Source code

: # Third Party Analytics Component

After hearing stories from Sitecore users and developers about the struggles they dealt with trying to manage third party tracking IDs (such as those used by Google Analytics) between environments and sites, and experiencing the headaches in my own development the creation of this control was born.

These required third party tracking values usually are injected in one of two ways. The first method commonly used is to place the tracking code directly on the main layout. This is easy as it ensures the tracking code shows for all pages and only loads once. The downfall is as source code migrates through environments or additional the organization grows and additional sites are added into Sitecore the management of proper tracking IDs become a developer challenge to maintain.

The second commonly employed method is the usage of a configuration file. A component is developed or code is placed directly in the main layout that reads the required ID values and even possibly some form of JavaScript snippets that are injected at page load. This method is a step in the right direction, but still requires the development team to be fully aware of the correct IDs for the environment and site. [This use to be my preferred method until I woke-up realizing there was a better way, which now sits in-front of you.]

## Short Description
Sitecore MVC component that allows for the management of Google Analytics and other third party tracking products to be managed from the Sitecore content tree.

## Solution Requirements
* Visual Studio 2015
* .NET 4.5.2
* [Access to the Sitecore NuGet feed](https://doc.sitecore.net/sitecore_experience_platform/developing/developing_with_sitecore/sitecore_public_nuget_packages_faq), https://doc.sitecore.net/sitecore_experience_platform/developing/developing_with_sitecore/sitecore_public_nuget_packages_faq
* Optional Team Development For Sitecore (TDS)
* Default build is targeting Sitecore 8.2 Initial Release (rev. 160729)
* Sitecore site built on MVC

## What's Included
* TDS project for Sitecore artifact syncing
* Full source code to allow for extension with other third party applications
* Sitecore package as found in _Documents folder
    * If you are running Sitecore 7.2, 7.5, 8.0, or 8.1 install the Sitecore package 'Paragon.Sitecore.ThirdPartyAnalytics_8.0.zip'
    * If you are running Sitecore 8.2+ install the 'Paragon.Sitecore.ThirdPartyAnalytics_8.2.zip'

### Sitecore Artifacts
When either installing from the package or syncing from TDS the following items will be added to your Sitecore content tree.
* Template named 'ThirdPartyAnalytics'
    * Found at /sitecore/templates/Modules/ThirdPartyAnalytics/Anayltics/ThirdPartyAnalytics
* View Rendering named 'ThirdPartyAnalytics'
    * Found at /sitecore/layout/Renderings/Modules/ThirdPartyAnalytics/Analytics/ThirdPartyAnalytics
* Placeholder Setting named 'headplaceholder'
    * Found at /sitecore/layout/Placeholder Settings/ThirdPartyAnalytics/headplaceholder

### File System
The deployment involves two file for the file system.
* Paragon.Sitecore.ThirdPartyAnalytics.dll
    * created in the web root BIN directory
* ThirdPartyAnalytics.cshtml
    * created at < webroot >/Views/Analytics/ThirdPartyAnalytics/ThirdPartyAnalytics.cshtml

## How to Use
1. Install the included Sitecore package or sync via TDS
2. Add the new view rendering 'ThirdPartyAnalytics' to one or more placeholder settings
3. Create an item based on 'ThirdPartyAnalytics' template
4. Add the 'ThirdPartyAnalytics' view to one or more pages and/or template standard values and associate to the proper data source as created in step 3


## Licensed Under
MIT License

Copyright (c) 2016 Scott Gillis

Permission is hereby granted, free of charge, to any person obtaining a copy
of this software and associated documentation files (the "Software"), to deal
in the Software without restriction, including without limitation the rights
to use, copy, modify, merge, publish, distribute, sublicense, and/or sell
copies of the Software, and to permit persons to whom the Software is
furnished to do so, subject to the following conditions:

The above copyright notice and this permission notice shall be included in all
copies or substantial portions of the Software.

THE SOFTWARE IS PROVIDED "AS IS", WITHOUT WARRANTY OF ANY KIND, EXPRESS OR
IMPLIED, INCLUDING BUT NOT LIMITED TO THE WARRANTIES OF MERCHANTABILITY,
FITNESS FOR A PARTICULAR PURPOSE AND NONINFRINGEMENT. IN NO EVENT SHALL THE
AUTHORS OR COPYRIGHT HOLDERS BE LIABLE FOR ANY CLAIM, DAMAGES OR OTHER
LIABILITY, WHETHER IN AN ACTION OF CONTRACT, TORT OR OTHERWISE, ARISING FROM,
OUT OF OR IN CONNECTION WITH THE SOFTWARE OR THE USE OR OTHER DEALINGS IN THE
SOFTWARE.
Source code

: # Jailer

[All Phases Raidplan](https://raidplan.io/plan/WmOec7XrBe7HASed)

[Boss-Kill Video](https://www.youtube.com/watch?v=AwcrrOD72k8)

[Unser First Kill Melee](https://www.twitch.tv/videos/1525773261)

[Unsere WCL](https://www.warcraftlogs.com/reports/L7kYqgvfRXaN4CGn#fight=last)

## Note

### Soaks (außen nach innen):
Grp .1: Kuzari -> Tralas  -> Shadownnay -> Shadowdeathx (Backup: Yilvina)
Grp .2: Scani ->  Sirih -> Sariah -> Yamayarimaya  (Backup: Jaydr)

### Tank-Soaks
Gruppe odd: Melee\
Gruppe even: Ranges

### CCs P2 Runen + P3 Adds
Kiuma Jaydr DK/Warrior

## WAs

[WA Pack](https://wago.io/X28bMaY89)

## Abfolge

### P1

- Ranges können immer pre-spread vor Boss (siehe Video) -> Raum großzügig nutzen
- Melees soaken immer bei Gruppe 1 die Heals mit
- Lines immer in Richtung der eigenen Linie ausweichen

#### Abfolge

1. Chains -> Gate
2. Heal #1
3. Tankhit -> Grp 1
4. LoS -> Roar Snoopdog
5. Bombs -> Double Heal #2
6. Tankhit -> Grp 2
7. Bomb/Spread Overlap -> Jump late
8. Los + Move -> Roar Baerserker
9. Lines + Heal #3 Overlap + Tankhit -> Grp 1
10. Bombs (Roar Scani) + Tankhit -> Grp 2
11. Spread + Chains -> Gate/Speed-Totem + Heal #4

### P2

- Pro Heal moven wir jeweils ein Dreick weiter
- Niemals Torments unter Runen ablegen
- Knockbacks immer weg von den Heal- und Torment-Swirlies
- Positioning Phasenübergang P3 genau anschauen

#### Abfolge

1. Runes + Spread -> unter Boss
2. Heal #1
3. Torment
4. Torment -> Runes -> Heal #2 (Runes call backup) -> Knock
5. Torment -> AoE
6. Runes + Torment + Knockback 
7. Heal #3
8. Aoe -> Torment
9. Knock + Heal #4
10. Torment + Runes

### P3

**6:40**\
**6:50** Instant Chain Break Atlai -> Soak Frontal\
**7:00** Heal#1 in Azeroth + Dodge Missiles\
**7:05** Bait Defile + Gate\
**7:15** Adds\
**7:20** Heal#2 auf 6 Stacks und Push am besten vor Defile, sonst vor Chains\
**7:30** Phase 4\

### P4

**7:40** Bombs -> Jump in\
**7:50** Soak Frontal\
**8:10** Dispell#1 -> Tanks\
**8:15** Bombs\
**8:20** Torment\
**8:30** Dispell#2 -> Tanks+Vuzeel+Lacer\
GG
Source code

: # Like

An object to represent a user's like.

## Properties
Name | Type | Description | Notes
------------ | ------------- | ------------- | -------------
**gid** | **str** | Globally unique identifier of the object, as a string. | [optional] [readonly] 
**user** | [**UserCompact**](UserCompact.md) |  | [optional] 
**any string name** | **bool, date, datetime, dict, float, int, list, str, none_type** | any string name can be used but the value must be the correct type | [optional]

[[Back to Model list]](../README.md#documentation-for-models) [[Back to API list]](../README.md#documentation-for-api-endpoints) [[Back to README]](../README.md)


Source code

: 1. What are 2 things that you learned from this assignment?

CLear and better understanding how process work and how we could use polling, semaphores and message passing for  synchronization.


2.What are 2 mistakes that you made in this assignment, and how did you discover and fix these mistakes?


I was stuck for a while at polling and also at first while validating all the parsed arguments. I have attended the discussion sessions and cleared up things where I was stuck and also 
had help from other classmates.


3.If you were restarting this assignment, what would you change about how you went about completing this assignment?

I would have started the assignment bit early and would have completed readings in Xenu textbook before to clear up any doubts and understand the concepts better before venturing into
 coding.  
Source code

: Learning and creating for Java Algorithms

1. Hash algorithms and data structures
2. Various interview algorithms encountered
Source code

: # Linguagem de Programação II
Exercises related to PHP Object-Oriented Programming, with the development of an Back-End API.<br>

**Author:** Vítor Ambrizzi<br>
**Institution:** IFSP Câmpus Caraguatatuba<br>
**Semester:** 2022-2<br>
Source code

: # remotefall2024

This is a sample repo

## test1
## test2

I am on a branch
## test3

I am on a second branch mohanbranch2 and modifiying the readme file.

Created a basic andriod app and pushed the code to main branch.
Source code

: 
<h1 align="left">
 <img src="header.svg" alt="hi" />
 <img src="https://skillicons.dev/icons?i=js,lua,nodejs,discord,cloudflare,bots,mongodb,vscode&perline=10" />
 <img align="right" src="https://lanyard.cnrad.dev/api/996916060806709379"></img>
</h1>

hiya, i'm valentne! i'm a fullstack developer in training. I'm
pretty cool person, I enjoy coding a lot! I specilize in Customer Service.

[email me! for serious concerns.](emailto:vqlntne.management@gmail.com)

**Exercise**
Lines in the data holding the word "cshtml": count them and say how many, nothing more.

**Response to this exercise**
2